De même la standardisation est aux mains des organisations spécifiques qui développent des standards. Et il y en a deux principales. Il y a l’ENISA [European Union Agency for Network and Information Security] en matière de sécurité et il y a l’ETSI, l’European Technical Standard Institute qui s’occupe des standards aussi dans d’autres matières que la sécurité. Et ces gens-là non seulement se préoccupent peu de logiciel libre mais ont souvent un gros problème à intégrer le logiciel libre dans leur politique de licences. Parce qu’ils disent : « Oui mais les standards, ce développement coûte très cher » - c’est vrai, il faut des tas de réunions, des tas de voyages, etc., pour développer des standards consistants, partagés par beaucoup de monde - et dans ce cas-là il faut pouvoir les licencer, donc il faut adopter des politiques de licences qui sont FRAND (Fair, Reasonable And Non-Discriminatory) , et alors évidemment ils ont tendance à demander des royalties. Et toute forme de royalties, liée à l’utilisation ou liée au nombre de machines, est incompatible avec le logiciel libre, parce que le logiciel libre c’est quoi ? C’est redistribuer à n’importe qui le logiciel que vous avez modifié ou même pas modifié, et donc il n’y a pas de contrôle possible. Le logiciel est libre par définition. Et donc la politique de royalties-free même minime ou même fair est à mon avis largement incompatible avec le logiciel libre.
Et donc il faudrait pour cela que les organisations qui développent des standards intègrent dans leur politique la considération du logiciel libre avec une politique de dual licensing, de double licence, qui pourrait être royalty-free pour le libre et éventuellement royalties-managed pour le propriétaire. Ce ne serait pas une discrimination à mon avis puisque le libre, c’est un régime juridique et ce n’est pas un groupe de personnes ou un groupe de produits, donc n’importe qui peut l’adopter si il veut. Donc il y a beaucoup à faire dans ce domaine-là.

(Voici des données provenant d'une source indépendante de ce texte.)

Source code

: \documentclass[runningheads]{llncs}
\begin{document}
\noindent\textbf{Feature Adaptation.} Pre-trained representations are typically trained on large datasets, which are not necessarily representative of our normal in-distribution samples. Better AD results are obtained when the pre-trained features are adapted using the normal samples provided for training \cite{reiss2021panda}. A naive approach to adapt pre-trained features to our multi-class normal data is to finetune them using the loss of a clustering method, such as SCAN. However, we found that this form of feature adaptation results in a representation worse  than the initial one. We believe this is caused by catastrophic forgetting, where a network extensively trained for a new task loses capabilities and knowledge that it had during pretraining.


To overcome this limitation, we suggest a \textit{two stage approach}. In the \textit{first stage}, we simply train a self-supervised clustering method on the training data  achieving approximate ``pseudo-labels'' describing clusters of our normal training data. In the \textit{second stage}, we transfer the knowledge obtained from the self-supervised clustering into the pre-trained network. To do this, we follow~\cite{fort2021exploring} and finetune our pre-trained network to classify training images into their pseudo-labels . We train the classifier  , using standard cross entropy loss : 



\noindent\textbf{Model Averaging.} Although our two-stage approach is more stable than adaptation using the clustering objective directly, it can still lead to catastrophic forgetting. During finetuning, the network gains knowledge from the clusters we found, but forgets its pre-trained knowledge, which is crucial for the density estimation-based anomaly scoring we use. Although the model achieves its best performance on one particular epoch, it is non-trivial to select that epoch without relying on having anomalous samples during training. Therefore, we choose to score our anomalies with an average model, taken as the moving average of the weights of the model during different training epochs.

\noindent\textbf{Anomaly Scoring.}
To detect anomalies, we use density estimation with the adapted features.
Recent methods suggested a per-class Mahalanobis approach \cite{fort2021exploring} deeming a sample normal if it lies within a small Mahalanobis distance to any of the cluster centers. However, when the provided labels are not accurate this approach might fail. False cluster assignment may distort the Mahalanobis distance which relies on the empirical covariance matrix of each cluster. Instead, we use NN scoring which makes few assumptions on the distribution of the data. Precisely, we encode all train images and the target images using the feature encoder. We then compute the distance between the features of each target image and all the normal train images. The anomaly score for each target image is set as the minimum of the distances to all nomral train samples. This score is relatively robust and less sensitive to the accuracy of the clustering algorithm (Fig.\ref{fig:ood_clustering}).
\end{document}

Le Logiciel Libre peut-il protéger contre PRISM ?

Is Free Software
Alors il y a une grande question que je vais poser à Richard à laquelle il répondra certainement : est-ce que le logiciel libre est PRISM-safe ? Est-ce qu’il peut protéger contre des cas comme PRISM ? Moi personnellement je répondrais que la transparence du code est évidemment très utile parce que ça garantit qu’il n’y a pas de back door dans le code, qu’il n’y a pas, disons, de code caché qui permet la divulgation. Seulement la question c’est : est-ce que le logiciel libre garantit le comportement correct des contrôleurs des données ou des providers de Cloud. Parce que Google utilise beaucoup de logiciels libres, mais est-ce que ça va l’empêcher de collaborer avec un Big Brother ? Je crois que là on arrive peut-être à la limite de ce qu’une licence logicielle peut faire et effectivement il faut un autre type de réglementation, d’autres types de garanties, qui vont au-delà du concept de logiciel libre, mais qui sont beaucoup plus directifs sur le comportement de certains utilisateurs, principalement ceux qui contrôlent des données.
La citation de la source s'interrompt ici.